5. Prioritize recovery by replaceability
Not every terabyte deserves the same urgency.
My order now is always:
- irreplaceable personal files first
- difficult-to-recreate work second
- easily reacquired media last
That prevents panic from making you recover the wrong 8 TB first.
The maintenance checklist that matters more than heroics
If you want fewer storage emergencies, do more boring maintenance.
This is the checklist I would actually hand to another homelabber:
Monthly
btrfs scrub start /volume1
Why:
- catches checksum and read issues before you meet them on the worst possible day
Weekly
- review SMART health
- check failed disks, degraded arrays, and storage notifications
- confirm backups and sync jobs are still running
Before deploying or remounting anything important
- verify UID/GID on the host
- verify UID/GID inside the container
- verify the mount options match the workload
- verify the app can actually read the path it needs
Before spending money on “performance”
- run
iperf3 - run a real disk benchmark if needed
- identify whether the bottleneck is network, random I/O, sequential I/O, or bad config
Before disaster strikes
- document the storage layout
- document what is backed up where
- document which data gets restored first
- keep credentials, share names, and mount points organized in a way that future-you can follow under stress
The storage model I would actually recommend
If you want the short version, here it is.
For media
- large-capacity NAS
- read-only CIFS mount for players and servers
cache=loose, longeractimeo, and explicit UID/GID
For Docker app data
- avoid magical ownership assumptions
- pre-create directories
- set ownership before the container starts
- match
PUIDandPGIDto the mounted filesystem
For active work
- keep it local on fast storage
- sync out copies instead of editing directly over a slow or flaky remote share
For backups
- at least one other destination
- ideally another site or encrypted cloud copy
- test restores, not just backup jobs
For recovery
- image first
- work from copies
- understand the storage layers
- stop pretending redundancy is enough
The lesson underneath all of this
Homelab storage gets easier the moment you stop treating it like one giant bucket.
It is not one thing.
It is:
- bulk storage
- app storage
- media delivery
- backup storage
- sync transport
- recovery planning
Each of those deserves a specific design.
When you make the role explicit, the right mount options get easier.

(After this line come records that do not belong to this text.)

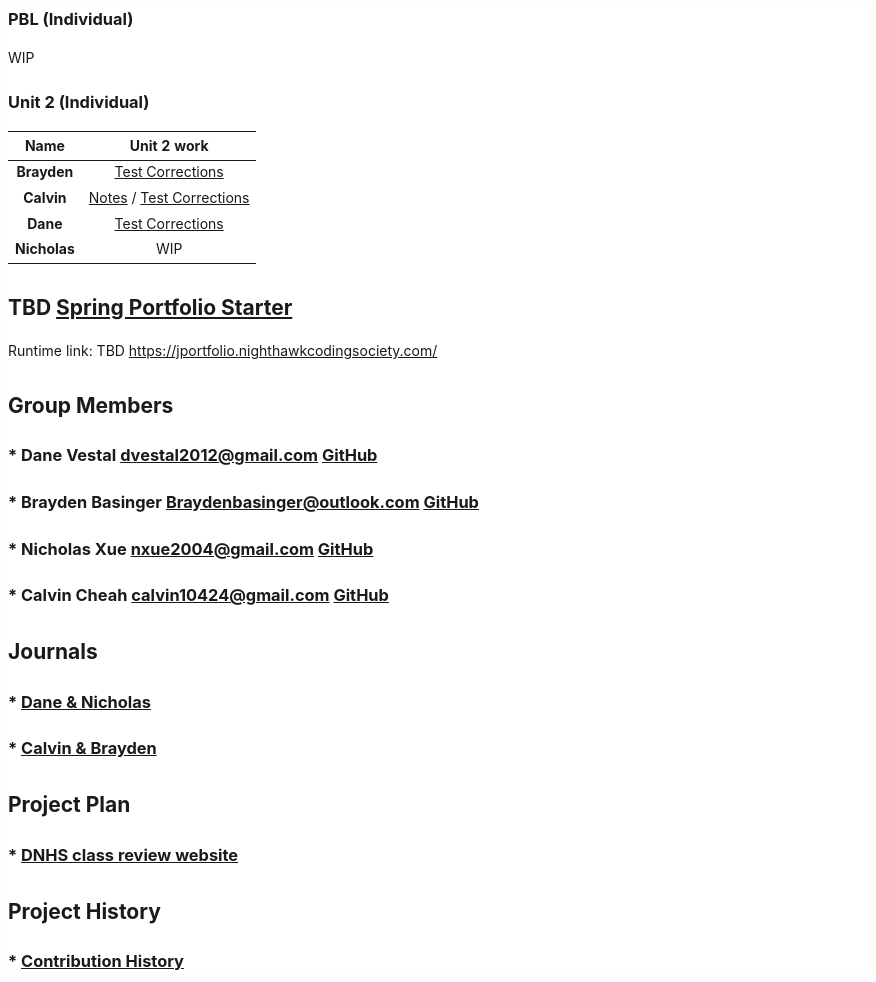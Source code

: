 ### PBL (Individual)
WIP
### Unit 2 (Individual)
**Name** | **Unit 2 work**
| :---: | :---:
**Brayden** | [Test Corrections](https://docs.google.com/spreadsheets/d/1soj1CwGK5Be7LfZio4-izik9sVKAbU7inG_5DJnedCs/edit?usp=sharing)
**Calvin** | [Notes](https://docs.google.com/document/d/1n3izOcbP4ylxIFgklC2cnNy1I1l6ASWpEBL8jmTDY5g/edit#heading=h.jb7x00uldbjj) / [Test Corrections](https://docs.google.com/document/d/1HN4C3lg2ZhEhUhw8biQFuJY0QDNz1AOyUDdoSD6I_d4/edit#heading=h.wniswmt2civo)
**Dane** | [Test Corrections](https://docs.google.com/document/d/1LibJorOk7y_hXnPU18mun9P-bHbaHPAlE7vncwOQBg0/edit)
**Nicholas** | WIP

## TBD [Spring Portfolio Starter](https://nighthawkcodingsociety.com/projectsearch/details/Spring%20Portfolio%20Starter)
Runtime link: TBD https://jportfolio.nighthawkcodingsociety.com/

## Group Members
### * Dane Vestal dvestal2012@gmail.com [GitHub](github.com/D1935827V)
### * Brayden Basinger Braydenbasinger@outlook.com [GitHub](https://github.com/BraydenBasinger)
### * Nicholas Xue nxue2004@gmail.com [GitHub](https://github.com/ncrxue)
### * Calvin Cheah calvin10424@gmail.com [GitHub](https://github.com/QwikSP)

## Journals
### * [Dane & Nicholas](https://docs.google.com/document/d/1PjhsypGWwzYzs5u7B6uI55TdWPIBtuQ2HE1IIVbi4F0/edit?usp=sharing)
### * [Calvin & Brayden](https://docs.google.com/document/d/1jjNDt_8c3gOlnA6uRstFvJm6lCJMMFduexonZ1bVOis/edit?usp=sharing)

## Project Plan
### * [DNHS class review website](https://docs.google.com/document/d/1fDTN1DTGJrzje9FRy6E5Znsq2hrNt75o9eb6XqC-H7I/edit?usp=sharing)  

## Project History
### * [Contribution History](https://github.com/D1935827V/spring_portfolio/commits/master)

When you make ownership explicit, containers stop acting haunted. When you measure first, you stop buying placebo upgrades. When you prepare for recovery early, you make fewer desperate mistakes later.
That is what “storage done right” really means.
Not perfect hardware. Not the fanciest NAS.
Just a system where you already know what each piece is for, how it should be mounted, and what you will do when one of them fails.